Licences have been granted for badger culling in 11 new areas of England as part of efforts to control tuberculosis in cattle, the Government has announced. Licences have also been re-authorised for 33 areas of the country where culling has already taken place in previous years.

Government agency Natural England has issued licences for 11 additional areas, alongside re-authorising licences for 33 areas of the country where culling has already taken place in previous years.

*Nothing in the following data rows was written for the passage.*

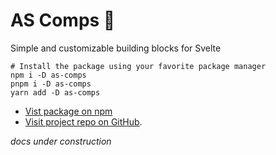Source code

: # AS Comps 🧱

Simple and customizable building blocks for Svelte

```
# Install the package using your favorite package manager
npm i -D as-comps
pnpm i -D as-comps
yarn add -D as-comps
```

- [Vist package on npm](https://www.npmjs.com/package/as-comps)
- [Visit project repo on GitHub](https://github.com/SarcevicAntonio/as-comps).

_docs under construction_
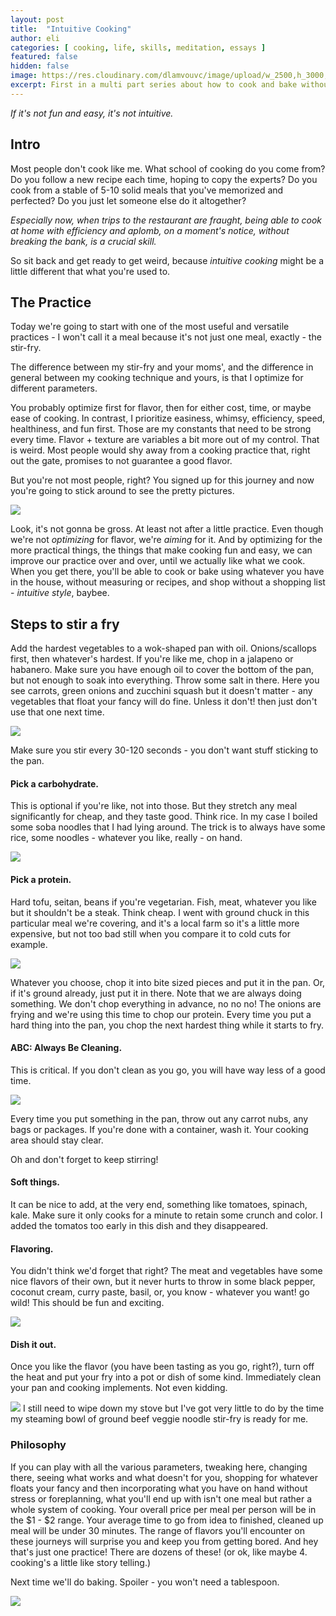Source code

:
 ```yaml
---
layout: post
title:  "Intuitive Cooking"
author: eli
categories: [ cooking, life, skills, meditation, essays ]
featured: false
hidden: false
image: https://res.cloudinary.com/dlamvouvc/image/upload/w_2500,h_3000,c_crop/v1603543731/eli/IMG_4010_qndhq8.jpg
excerpt: First in a multi part series about how to cook and bake without getting sweaty
---
```


_If it's not fun and easy, it's not intuitive._

## Intro
Most people don't cook like me. What school of cooking do you come from? Do you follow a new recipe each time, hoping to copy the experts? Do you cook from a stable of 5-10 solid meals that you've memorized and perfected? Do you just let someone else do it altogether?

*Especially now, when trips to the restaurant are fraught, being able to cook at home with efficiency and aplomb, on a moment's notice, without breaking the bank, is a crucial skill.*

So sit back and get ready to get weird, because _intuitive cooking_ might be a little different that what you're used to.

## The Practice
Today we're going to start with one of the most useful and versatile practices - I won't call it a meal because it's not just one meal, exactly - the stir-fry.

The difference between my stir-fry and your moms', and the difference in general between my cooking technique and yours, is that I optimize for different parameters.

You probably optimize first for flavor, then for either cost, time, or maybe ease of cooking. In contrast, I prioritize easiness, whimsy, efficiency, speed, healthiness, and fun first. Those are my constants that need to be strong every time. Flavor + texture are variables a bit more out of my control. That is weird. Most people would shy away from a cooking practice that, right out the gate, promises to not guarantee a good flavor.

But you're not most people, right? You signed up for this journey and now you're going to stick around to see the pretty pictures.

![](https://res.cloudinary.com/dlamvouvc/image/upload/v1603545342/eli/IMG_4002_s7qcht_akcgzr.jpg)

Look, it's not gonna be gross. At least not after a little practice. Even though we're not _optimizing_ for flavor, we're _aiming_ for it. And by optimizing for the more practical things, the things that make cooking fun and easy, we can improve our practice over and over, until we actually like what we cook. When you get there, you'll be able to cook or bake using whatever you have in the house, without measuring or recipes, and shop without a shopping list - _intuitive style_, baybee.

## Steps to stir a fry

Add the hardest vegetables to a wok-shaped pan with oil. Onions/scallops first, then whatever's hardest. If you're like me, chop in a jalapeno or habanero. Make sure you have enough oil to cover the bottom of the pan, but not enough to soak into everything. Throw some salt in there. Here you see carrots, green onions and zucchini squash but it doesn't matter - any vegetables that float your fancy will do fine. Unless it don't! then just don't use that one next time.

![](https://res.cloudinary.com/dlamvouvc/image/upload/v1603543735/eli/IMG_4005_a8juec.jpg)

Make sure you stir every 30-120 seconds - you don't want stuff sticking to the pan.

#### Pick a carbohydrate.

This is optional if you're like, not into those. But they stretch any meal significantly for cheap, and they taste good. Think rice. In my case I boiled some soba noodles that I had lying around. The trick is to always have some rice, some noodles - whatever you like, really - on hand.

![](https://res.cloudinary.com/dlamvouvc/image/upload/v1603543735/eli/IMG_4003_lfgzg1.jpg)

#### Pick a protein.

Hard tofu, seitan, beans if you're vegetarian. Fish, meat, whatever you like but it shouldn't be a steak. Think cheap. I went with ground chuck in this particular meal we're covering, and it's a local farm so it's a little more expensive, but not too bad still when you compare it to cold cuts for example.

![](https://res.cloudinary.com/dlamvouvc/image/upload/v1603543735/eli/IMG_4004_puktgb.jpg)

Whatever you choose, chop it into bite sized pieces and put it in the pan. Or, if it's ground already, just put it in there. Note that we are always doing something. We don't chop everything in advance, no no no! The onions are frying and we're using this time to chop our protein. Every time you put a hard thing into the pan, you chop the next hardest thing while it starts to fry.

#### ABC: Always Be Cleaning.

This is critical. If you don't clean as you go, you will have way less of a good time.

![](https://res.cloudinary.com/dlamvouvc/image/upload/v1603543723/eli/IMG_4019_yymnia.jpg)

Every time you put something in the pan, throw out any carrot nubs, any bags or packages. If you're done with a container, wash it. Your cooking area should stay clear.

Oh and don't forget to keep stirring!

#### Soft things.

It can be nice to add, at the very end, something like tomatoes, spinach, kale. Make sure it only cooks for a minute to retain some crunch and color. I added the tomatos too early in this dish and they disappeared.

#### Flavoring.

You didn't think we'd forget that right? The meat and vegetables have some nice flavors of their own, but it never hurts to throw in some black pepper, coconut cream, curry paste, basil, or, you know - whatever you want! go wild! This should be fun and exciting.

![](https://res.cloudinary.com/dlamvouvc/image/upload/v1603543726/eli/IMG_4016_m5jwhf.jpg)

#### Dish it out.

Once you like the flavor (you have been tasting as you go, right?), turn off the heat and put your fry into a pot or dish of some kind. Immediately clean your pan and cooking implements. Not even kidding.

![](https://res.cloudinary.com/dlamvouvc/image/upload/v1603543722/eli/IMG_4023_jwxcyy.jpg)
I still need to wipe down my stove but I've got very little to do by the time my steaming bowl of ground beef veggie noodle stir-fry is ready for me.

### Philosophy

If you can play with all the various parameters, tweaking here, changing there, seeing what works and what doesn't for you, shopping for whatever floats your fancy and then incorporating what you have on hand without stress or foreplanning, what you'll end up with isn't one meal but rather a whole system of cooking. Your overall price per meal per person will be in the $1 - $2 range. Your average time to go from idea to finished, cleaned up meal will be under 30 minutes. The range of flavors you'll encounter on these journeys will surprise you and keep you from getting bored. And hey that's just one practice! There are dozens of these! (or ok, like maybe 4. cooking's a little like story telling.)

Next time we'll do baking. Spoiler - you won't need a tablespoon.

![](https://res.cloudinary.com/dlamvouvc/image/upload/v1603543722/eli/IMG_4024_qrdbw5.jpg)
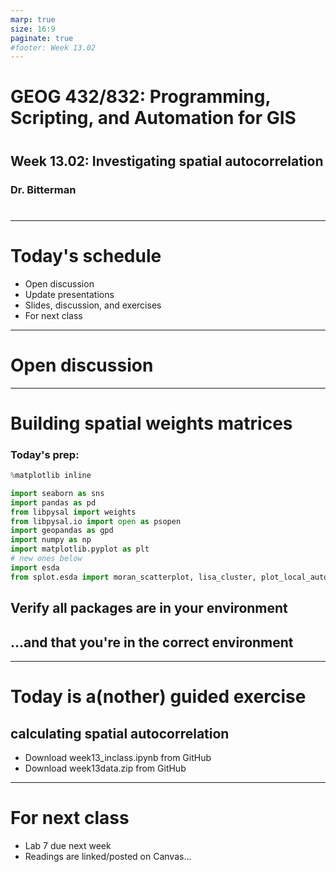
 ```yaml
---
marp: true
size: 16:9 
paginate: true
#footer: Week 13.02
---
```



# GEOG 432/832: Programming, Scripting, and Automation for GIS

#

## Week 13.02: Investigating spatial autocorrelation

### Dr. Bitterman

#

--- 

# Today's schedule

- Open discussion
- Update presentations
- Slides, discussion, and exercises
- For next class

---

# Open discussion

---

# Building spatial weights matrices

### Today's prep:

```python
%matplotlib inline

import seaborn as sns
import pandas as pd
from libpysal import weights
from libpysal.io import open as psopen
import geopandas as gpd
import numpy as np
import matplotlib.pyplot as plt
# new ones below
import esda
from splot.esda import moran_scatterplot, lisa_cluster, plot_local_autocorrelation

```
## Verify all packages are in your environment

## ...and that you're in the correct environment

---

# Today is a(nother) guided exercise

## calculating spatial autocorrelation

- Download week13_inclass.ipynb from GitHub
- Download week13data.zip from GitHub

--- 

# For next class

- Lab 7 due next week
- Readings are linked/posted on Canvas...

The latest expansion of the cull comes despite the Government signalling its intention to gradually phase out badger culling to tackle TB in livestock.

On Sept 2 environmentalist Chris Packham tweeted “If your government @BorisJohnson chooses to continue the discredited and ineffective badger culling policy , you will be remembered as the prime minister who presided over the greatest slaughter of a protected animal in living memory.”

Earlier this year, it was announced that the next phase of the Government’s strategy to tackle bovine tuberculosis in cattle will involve field trials of a cattle vaccine, with work accelerated to deploy it within the next five years.

Culling makes problem worse

Badger culling could actually be making the problem of tuberculosis in cattle worse.

The study indicates the practice drives the surviving creatures to cover 61% more land each month than before the cull began.

Researchers from the Zoological Society of London (ZSL) and Imperial College London say this means badgers explore new areas as individuals are removed from neighbouring groups and territories open up.

Published in the Journal of Applied Ecology, the research found that badgers also visited 45% more fields each month.

The odds of a badger visiting a neighbouring territory after a cull increased 20-fold, potentially increasing the risk of TB transmission to both cattle and other badgers, according to the scientists.

Lead author and ZSL-Imperial PhD researcher Cally Ham explained: “Badgers spend a large proportion of the night foraging for food above ground, and as culling reduces the size of the population, competition for food will also be reduced.

“We believe this accounts for the reduced activity levels, as well as bold individuals becoming obvious targets for culling and being quickly removed from the population.

“Because culling partly relies on shooting badgers moving around at night, the fact that badgers were active for fewer hours per night could actually be undermining culling efforts to further control badger numbers.”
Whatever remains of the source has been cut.